[[ Raw data open ]]
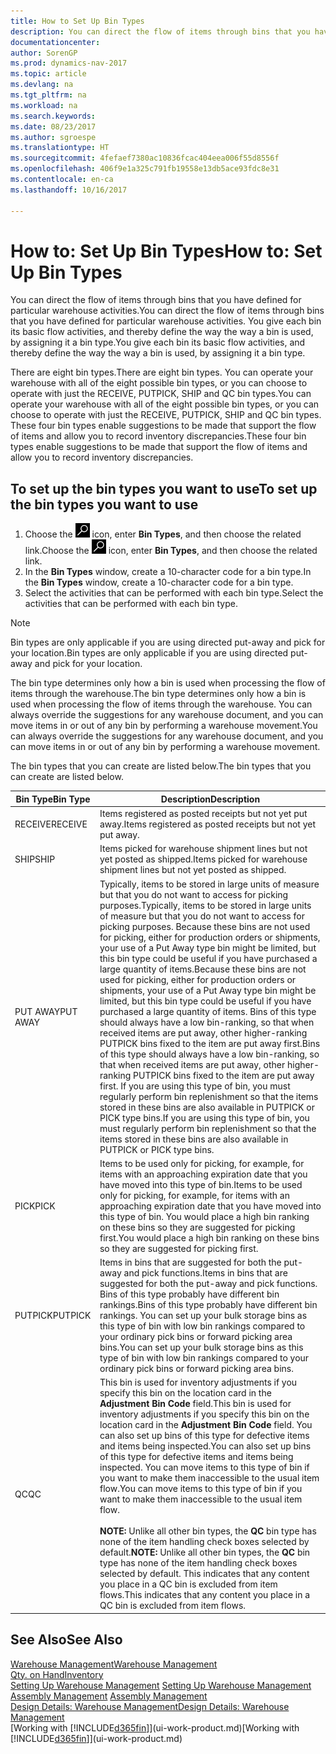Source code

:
 ```yaml
---
title: How to Set Up Bin Types
description: You can direct the flow of items through bins that you have defined for particular warehouse activities. You give each bin its basic flow activities, and thereby define the way the way a bin is used, by assigning it a bin type.
documentationcenter: 
author: SorenGP
ms.prod: dynamics-nav-2017
ms.topic: article
ms.devlang: na
ms.tgt_pltfrm: na
ms.workload: na
ms.search.keywords: 
ms.date: 08/23/2017
ms.author: sgroespe
ms.translationtype: HT
ms.sourcegitcommit: 4fefaef7380ac10836fcac404eea006f55d8556f
ms.openlocfilehash: 406f9e1a325c791fb19558e13db5ace93fdc8e31
ms.contentlocale: en-ca
ms.lasthandoff: 10/16/2017

---
```

# <a name="how-to-set-up-bin-types"></a><span data-ttu-id="406df-104">How to: Set Up Bin Types</span><span class="sxs-lookup"><span data-stu-id="406df-104">How to: Set Up Bin Types</span></span>
<span data-ttu-id="406df-105">You can direct the flow of items through bins that you have defined for particular warehouse activities.</span><span class="sxs-lookup"><span data-stu-id="406df-105">You can direct the flow of items through bins that you have defined for particular warehouse activities.</span></span> <span data-ttu-id="406df-106">You give each bin its basic flow activities, and thereby define the way the way a bin is used, by assigning it a bin type.</span><span class="sxs-lookup"><span data-stu-id="406df-106">You give each bin its basic flow activities, and thereby define the way the way a bin is used, by assigning it a bin type.</span></span>  

<span data-ttu-id="406df-107">There are eight bin types.</span><span class="sxs-lookup"><span data-stu-id="406df-107">There are eight bin types.</span></span> <span data-ttu-id="406df-108">You can operate your warehouse with all of the eight possible bin types, or you can choose to operate with just the RECEIVE, PUTPICK, SHIP and QC bin types.</span><span class="sxs-lookup"><span data-stu-id="406df-108">You can operate your warehouse with all of the eight possible bin types, or you can choose to operate with just the RECEIVE, PUTPICK, SHIP and QC bin types.</span></span> <span data-ttu-id="406df-109">These four bin types enable suggestions to be made that support the flow of items and allow you to record inventory discrepancies.</span><span class="sxs-lookup"><span data-stu-id="406df-109">These four bin types enable suggestions to be made that support the flow of items and allow you to record inventory discrepancies.</span></span>  

## <a name="to-set-up-the-bin-types-you-want-to-use"></a><span data-ttu-id="406df-110">To set up the bin types you want to use</span><span class="sxs-lookup"><span data-stu-id="406df-110">To set up the bin types you want to use</span></span>  
1.  <span data-ttu-id="406df-111">Choose the ![Search for Page or Report](media/ui-search/search_small.png "Search for Page or Report icon") icon, enter **Bin Types**, and then choose the related link.</span><span class="sxs-lookup"><span data-stu-id="406df-111">Choose the ![Search for Page or Report](media/ui-search/search_small.png "Search for Page or Report icon") icon, enter **Bin Types**, and then choose the related link.</span></span>  
2.  <span data-ttu-id="406df-112">In the **Bin Types** window, create a 10-character code for a bin type.</span><span class="sxs-lookup"><span data-stu-id="406df-112">In the **Bin Types** window, create a 10-character code for a bin type.</span></span>  
3.  <span data-ttu-id="406df-113">Select the activities that can be performed with each bin type.</span><span class="sxs-lookup"><span data-stu-id="406df-113">Select the activities that can be performed with each bin type.</span></span>  

> [!NOTE]  
>  <span data-ttu-id="406df-114">Bin types are only applicable if you are using directed put-away and pick for your location.</span><span class="sxs-lookup"><span data-stu-id="406df-114">Bin types are only applicable if you are using directed put-away and pick for your location.</span></span>  

<span data-ttu-id="406df-115">The bin type determines only how a bin is used when processing the flow of items through the warehouse.</span><span class="sxs-lookup"><span data-stu-id="406df-115">The bin type determines only how a bin is used when processing the flow of items through the warehouse.</span></span> <span data-ttu-id="406df-116">You can always override the suggestions for any warehouse document, and you can move items in or out of any bin by performing a warehouse movement.</span><span class="sxs-lookup"><span data-stu-id="406df-116">You can always override the suggestions for any warehouse document, and you can move items in or out of any bin by performing a warehouse movement.</span></span>  

<span data-ttu-id="406df-117">The bin types that you can create are listed below.</span><span class="sxs-lookup"><span data-stu-id="406df-117">The bin types that you can create are listed below.</span></span>  

|<span data-ttu-id="406df-118">Bin Type</span><span class="sxs-lookup"><span data-stu-id="406df-118">Bin Type</span></span>|<span data-ttu-id="406df-119">Description</span><span class="sxs-lookup"><span data-stu-id="406df-119">Description</span></span>|  
|------------------|---------------------------------------|  
|<span data-ttu-id="406df-120">RECEIVE</span><span class="sxs-lookup"><span data-stu-id="406df-120">RECEIVE</span></span>|<span data-ttu-id="406df-121">Items registered as posted receipts but not yet put away.</span><span class="sxs-lookup"><span data-stu-id="406df-121">Items registered as posted receipts but not yet put away.</span></span>|  
|<span data-ttu-id="406df-122">SHIP</span><span class="sxs-lookup"><span data-stu-id="406df-122">SHIP</span></span>|<span data-ttu-id="406df-123">Items picked for warehouse shipment lines but not yet posted as shipped.</span><span class="sxs-lookup"><span data-stu-id="406df-123">Items picked for warehouse shipment lines but not yet posted as shipped.</span></span>|  
|<span data-ttu-id="406df-124">PUT AWAY</span><span class="sxs-lookup"><span data-stu-id="406df-124">PUT AWAY</span></span>|<span data-ttu-id="406df-125">Typically, items to be stored in large units of measure but that you do not want to access for picking purposes.</span><span class="sxs-lookup"><span data-stu-id="406df-125">Typically, items to be stored in large units of measure but that you do not want to access for picking purposes.</span></span> <span data-ttu-id="406df-126">Because these bins are not used for picking, either for production orders or shipments, your use of a Put Away type bin might be limited, but this bin type could be useful if you have purchased a large quantity of items.</span><span class="sxs-lookup"><span data-stu-id="406df-126">Because these bins are not used for picking, either for production orders or shipments, your use of a Put Away type bin might be limited, but this bin type could be useful if you have purchased a large quantity of items.</span></span> <span data-ttu-id="406df-127">Bins of this type should always have a low bin-ranking, so that when received items are put away, other higher-ranking PUTPICK bins fixed to the item are put away first.</span><span class="sxs-lookup"><span data-stu-id="406df-127">Bins of this type should always have a low bin-ranking, so that when received items are put away, other higher-ranking PUTPICK bins fixed to the item are put away first.</span></span> <span data-ttu-id="406df-128">If you are using this type of bin, you must regularly perform bin replenishment so that the items stored in these bins are also available in PUTPICK or PICK type bins.</span><span class="sxs-lookup"><span data-stu-id="406df-128">If you are using this type of bin, you must regularly perform bin replenishment so that the items stored in these bins are also available in PUTPICK or PICK type bins.</span></span>|  
|<span data-ttu-id="406df-129">PICK</span><span class="sxs-lookup"><span data-stu-id="406df-129">PICK</span></span>|<span data-ttu-id="406df-130">Items to be used only for picking, for example, for items with an approaching expiration date that you have moved into this type of bin.</span><span class="sxs-lookup"><span data-stu-id="406df-130">Items to be used only for picking, for example, for items with an approaching expiration date that you have moved into this type of bin.</span></span> <span data-ttu-id="406df-131">You would place a high bin ranking on these bins so they are suggested for picking first.</span><span class="sxs-lookup"><span data-stu-id="406df-131">You would place a high bin ranking on these bins so they are suggested for picking first.</span></span>|  
|<span data-ttu-id="406df-132">PUTPICK</span><span class="sxs-lookup"><span data-stu-id="406df-132">PUTPICK</span></span>|<span data-ttu-id="406df-133">Items in bins that are suggested for both the put-away and pick functions.</span><span class="sxs-lookup"><span data-stu-id="406df-133">Items in bins that are suggested for both the put-away and pick functions.</span></span> <span data-ttu-id="406df-134">Bins of this type probably have different bin rankings.</span><span class="sxs-lookup"><span data-stu-id="406df-134">Bins of this type probably have different bin rankings.</span></span> <span data-ttu-id="406df-135">You can set up your bulk storage bins as this type of bin with low bin rankings compared to your ordinary pick bins or forward picking area bins.</span><span class="sxs-lookup"><span data-stu-id="406df-135">You can set up your bulk storage bins as this type of bin with low bin rankings compared to your ordinary pick bins or forward picking area bins.</span></span>|  
|<span data-ttu-id="406df-136">QC</span><span class="sxs-lookup"><span data-stu-id="406df-136">QC</span></span>|<span data-ttu-id="406df-137">This bin is used for inventory adjustments if you specify this bin on the location card in the **Adjustment Bin Code** field.</span><span class="sxs-lookup"><span data-stu-id="406df-137">This bin is used for inventory adjustments if you specify this bin on the location card in the **Adjustment Bin Code** field.</span></span> <span data-ttu-id="406df-138">You can also set up bins of this type for defective items and items being inspected.</span><span class="sxs-lookup"><span data-stu-id="406df-138">You can also set up bins of this type for defective items and items being inspected.</span></span> <span data-ttu-id="406df-139">You can move items to this type of bin if you want to make them inaccessible to the usual item flow.</span><span class="sxs-lookup"><span data-stu-id="406df-139">You can move items to this type of bin if you want to make them inaccessible to the usual item flow.</span></span><br /><br /> <span data-ttu-id="406df-140">**NOTE:** Unlike all other bin types, the **QC** bin type has none of the item handling check boxes selected by default.</span><span class="sxs-lookup"><span data-stu-id="406df-140">**NOTE:** Unlike all other bin types, the **QC** bin type has none of the item handling check boxes selected by default.</span></span> <span data-ttu-id="406df-141">This indicates that any content you place in a QC bin is excluded from item flows.</span><span class="sxs-lookup"><span data-stu-id="406df-141">This indicates that any content you place in a QC bin is excluded from item flows.</span></span>|  

## <a name="see-also"></a><span data-ttu-id="406df-142">See Also</span><span class="sxs-lookup"><span data-stu-id="406df-142">See Also</span></span>
[<span data-ttu-id="406df-143">Warehouse Management</span><span class="sxs-lookup"><span data-stu-id="406df-143">Warehouse Management</span></span>](warehouse-manage-warehouse.md)  
[<span data-ttu-id="406df-144">Qty. on Hand</span><span class="sxs-lookup"><span data-stu-id="406df-144">Inventory</span></span>](inventory-manage-inventory.md)  
<span data-ttu-id="406df-145">[Setting Up Warehouse Management](warehouse-setup-warehouse.md)   </span><span class="sxs-lookup"><span data-stu-id="406df-145">[Setting Up Warehouse Management](warehouse-setup-warehouse.md)   </span></span>  
<span data-ttu-id="406df-146">[Assembly Management](assembly-assemble-items.md)  </span><span class="sxs-lookup"><span data-stu-id="406df-146">[Assembly Management](assembly-assemble-items.md)  </span></span>  
[<span data-ttu-id="406df-147">Design Details: Warehouse Management</span><span class="sxs-lookup"><span data-stu-id="406df-147">Design Details: Warehouse Management</span></span>](design-details-warehouse-management.md)  
<span data-ttu-id="406df-148">[Working with [!INCLUDE[d365fin](includes/d365fin_md.md)]](ui-work-product.md)</span><span class="sxs-lookup"><span data-stu-id="406df-148">[Working with [!INCLUDE[d365fin](includes/d365fin_md.md)]](ui-work-product.md)</span></span>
[[ Raw data closed ]]
**Work instruction:** Return, from the entries, each line that holds "create".

**Task response:**
2.  <span data-ttu-id="406df-112">In the **Bin Types** window, create a 10-character code for a bin type.</span><span class="sxs-lookup"><span data-stu-id="406df-112">In the **Bin Types** window, create a 10-character code for a bin type.</span></span>  
<span data-ttu-id="406df-117">The bin types that you can create are listed below.</span><span class="sxs-lookup"><span data-stu-id="406df-117">The bin types that you can create are listed below.</span></span>  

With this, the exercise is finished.